Friday, 11 June 2010

Garden heroics


The weather's gone all change-able so quite often our walks are snatched between rain showers but we still seem to get about, covering all the usual favourite routes - "cemetery and rec", "back of the allotments", "boatyard and town", "boatyard and school fields", "high ridge path" etc. There are plenty of people about so we keep track of all the friends.
Mum and Dad occasionally get "one on them"; that look in their eye about some aspect of the garden which is slowly but surely starting to over-power their veiw on how it should be; a small tree which is now starting to block light to the sun-terrace, a climber led up a trellis which now threatens to collapse the trellis with its weight, a nice spot-plant which has now started to merge with its neighbours on all sides, that kind of thing.
Last month it was the Denis Memorial Bay Tree which came to us from Denis when he was alive, as a very healthy 3-stem tree about 5 foot high and quickly established itself. At some point Dad cut down 2 of the stems to reduce its bulk, but the one left, relieved of competition really started to motor. Soon there was no sun on the terrace at the vital 4-6pm time, and the top of it was on the level with the upstairs toilet window. That had to go, lopped clean of branches and then chain-sawed down to 2 foot by John to become the post for a Denis Memorial sun-dial. The terrace is a sunny place again.
Next up, this weekend, was a massive thatch-thick jasmine which started life as a nice shady cover for an arbour, giving you dappled coolth as you sat on the gravel garden looking at the pond. By now, 10 years later the trunks of it, all gnarly and wound round each other go 4 inches thick, and the top of the arbour has layer upon layer of dead, decaying "thatch" going about 2 feet, with this year's new growth hooping out of the top another 2 feet. The timbers of the arbour are twisted and bowed by the weight and growth-forces of the jasmine, and the whole rocks alarmingly in a cross wind.
Or it did. Mum and Dad got that look in their eye again and soon they were armed with secateurs, pruning saw, grass-hook and bill-hook.

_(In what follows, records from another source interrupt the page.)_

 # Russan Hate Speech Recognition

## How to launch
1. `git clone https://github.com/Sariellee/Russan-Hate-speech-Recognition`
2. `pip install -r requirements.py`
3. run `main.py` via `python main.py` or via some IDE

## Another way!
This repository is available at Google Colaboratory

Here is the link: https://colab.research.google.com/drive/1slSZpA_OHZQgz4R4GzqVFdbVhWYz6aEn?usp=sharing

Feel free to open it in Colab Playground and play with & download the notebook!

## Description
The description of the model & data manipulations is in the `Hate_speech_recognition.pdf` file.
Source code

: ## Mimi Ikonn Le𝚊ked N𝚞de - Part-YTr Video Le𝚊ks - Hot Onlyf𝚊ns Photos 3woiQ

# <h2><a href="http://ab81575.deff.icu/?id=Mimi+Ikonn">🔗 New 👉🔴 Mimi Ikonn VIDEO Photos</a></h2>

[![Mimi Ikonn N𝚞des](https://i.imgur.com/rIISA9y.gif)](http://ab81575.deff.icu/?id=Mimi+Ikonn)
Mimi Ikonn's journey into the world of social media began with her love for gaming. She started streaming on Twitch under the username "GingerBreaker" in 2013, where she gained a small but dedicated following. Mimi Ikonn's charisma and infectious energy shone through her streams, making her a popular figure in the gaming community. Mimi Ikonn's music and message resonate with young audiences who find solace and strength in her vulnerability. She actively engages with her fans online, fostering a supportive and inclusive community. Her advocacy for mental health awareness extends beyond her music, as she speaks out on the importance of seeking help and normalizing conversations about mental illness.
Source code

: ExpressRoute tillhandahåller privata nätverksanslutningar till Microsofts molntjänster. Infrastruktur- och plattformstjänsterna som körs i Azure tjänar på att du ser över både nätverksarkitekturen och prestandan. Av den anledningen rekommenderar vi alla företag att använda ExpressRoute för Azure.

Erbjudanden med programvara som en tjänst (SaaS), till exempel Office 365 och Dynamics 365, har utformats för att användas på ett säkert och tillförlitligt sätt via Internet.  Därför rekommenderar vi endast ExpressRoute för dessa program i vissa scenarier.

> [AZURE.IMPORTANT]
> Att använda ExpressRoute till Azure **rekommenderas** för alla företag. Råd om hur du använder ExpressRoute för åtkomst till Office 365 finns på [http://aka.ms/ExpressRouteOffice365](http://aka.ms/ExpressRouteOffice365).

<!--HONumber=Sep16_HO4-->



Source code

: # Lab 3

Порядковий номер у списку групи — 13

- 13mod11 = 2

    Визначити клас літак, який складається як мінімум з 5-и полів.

The floppy sides of the "roof" were first cut back to the perimeter of the arbour, but then roof "panels" were cut away one by one. Now there is a great pile of cut jasmine on the gravel, and a naked, twisted, weak looking arbour waiting to be taken for recycling when it's not actually tanking down with rain. We had just under an inch of rain last night. It's hammering down.
Look after yourselves
Deefski

1 comment:

Mr Silverwood said...

Makes a change, the weather is actually fairly nice over here.